Publié le 10 fév 2022Lecture 5 min
La dermatite atopique à l’heure des inhibiteurs de JAK
Michèle DEKER, Neuilly-sur-Seine
Les JAK inhibiteurs ont bénéficié d’un développement très rapide, depuis la découverte des janus kinases (just another kinase) dans les années 1980. Les premiers anti-JAK ont vu le jour en onco-hématologie (2012) et en rhumatologie (2012) ; aujourd’hui, ces molécules sont disponibles en hématologie, en rhumatologie, en gastro-entérologie et, depuis peu, en dermatologie.
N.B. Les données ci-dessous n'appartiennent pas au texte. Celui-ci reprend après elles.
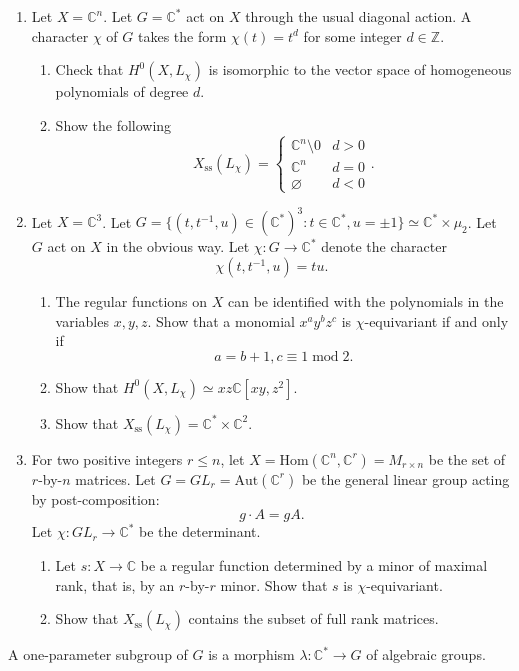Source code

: \documentclass[12pt]{article}
\theoremstyle{definition}
\theoremstyle{theorem}
\begin{document}
\begin{enumerate}[label=\textbf{\arabic*.}]
\item Let $X = \mathbb{C}^n$. Let $G = \mathbb{C}^*$ act on $X$ through the usual diagonal action. A character $\chi$ of $G$ takes the form $\chi(t) = t^d$ for some integer $d \in \mathbb{Z}$. 
\begin{enumerate}
\item Check that $H^0(X, L_\chi)$ is isomorphic to the vector space of homogeneous polynomials of degree $d$. 
\item Show the following 
\[
X_{\text{ss}}(L_\chi) = \begin{cases}
\mathbb{C}^n \setminus 0 & d > 0 \\
\mathbb{C}^n & d = 0 \\
\varnothing & d < 0
\end{cases}.
\]
\end{enumerate}
\item Let $X = \mathbb{C}^3$. Let $G = \{(t,t^{-1},u) \in (\mathbb{C}^*)^3 : t \in \mathbb{C}^*, u = \pm 1\} \simeq \mathbb{C}^* \times \mu_2$. Let $G$ act on $X$ in the obvious way. Let $\chi : G \to \mathbb{C}^*$ denote the character 
\[
\chi(t,t^{-1}, u) = tu. 
\]
\begin{enumerate}
\item The regular functions on $X$ can be identified with the polynomials in the variables $x,y,z$. Show that a monomial $x^ay^bz^c$ is $\chi$-equivariant if and only if 
\[
a = b + 1, c \equiv 1 \; \text{mod}\; 2.
\]
\item Show that $H^0(X, L_\chi) \simeq xz\mathbb{C}[xy,z^2]$. 
\item Show that $X_{\text{ss}}(L_\chi) = \mathbb{C}^* \times \mathbb{C}^2$.
\end{enumerate}
\item For two positive integers $r \leqslant n$, let $X = \text{Hom}(\mathbb{C}^n, \mathbb{C}^r) = M_{r \times n}$ be the set of $r$-by-$n$ matrices. Let $G = GL_r = \text{Aut}(\mathbb{C}^r)$ be the general linear group acting by post-composition:
\[
g \cdot A = gA.
\]
Let $\chi : GL_r \to \mathbb{C}^*$ be the determinant. 
\begin{enumerate}
\item Let $s : X \to \mathbb{C}$ be a regular function determined by a minor of maximal rank, that is, by an $r$-by-$r$ minor. Show that $s$ is $\chi$-equivariant. 
\item Show that $X_{\text{ss}}(L_\chi)$ contains the subset of full rank matrices. 
\end{enumerate}
\end{enumerate}

\medskip

A one-parameter subgroup of $G$ is a morphism $\lambda : \mathbb{C}^* \to G$ of algebraic groups. 
\end{document}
Certaines cytokines ont leur propre « machinerie » intracellulaire et se fixent à un récepteur. D’autres passent par des voies de signalisation intracellulaire – MAP-kinases, SYK, TLRNFkB et JAKSTAT – pour parvenir au noyau de la cellule. Les kinases de la voie JAK sont au nombre de 4 : JAK1,JAK2, JAK 3 et TYK 2 (ce dernier est plus important dans les maladies auto-immunes et le psoriasis). Les JAK fonctionnent en binômes ou en trinômes. Ils assurent la signalisation des cytokines de type 1 (IL-4, IL-13, IL-12, IL-23) et de type 2 (IFN-1, IFN-2 et IFN-3, IL-10). JAK 2 est essentiel pour les cellules hématopoïétiques et sera ciblé dans les proliférations de ces cellules, mais pas dans l’inflammation. Les JAK inhibiteurs développés en dermatologie sont des anti-JAK 1, anti-JAK 1/2, anti-JAK 3, anti-JAK 1/2/3. Dans la dermatite atopique (DA), les cytokines impliquées sont : l’IL-31 et le TSLP, impliqués dans le prurit ; l’IL-4, l’IL-13, l’IL-22, l’IL-10 et l’IL-5, qui participent à l’inflammation, l’hyperplasie et la perturbation de la barrière cutanée, ainsi que le GMCSF impliqué dans la douleur. Le plus ancien anti-JAK est un pan-JAK, le ruxolitinib, utilisé en onco-hématologie dans la GVH chronique.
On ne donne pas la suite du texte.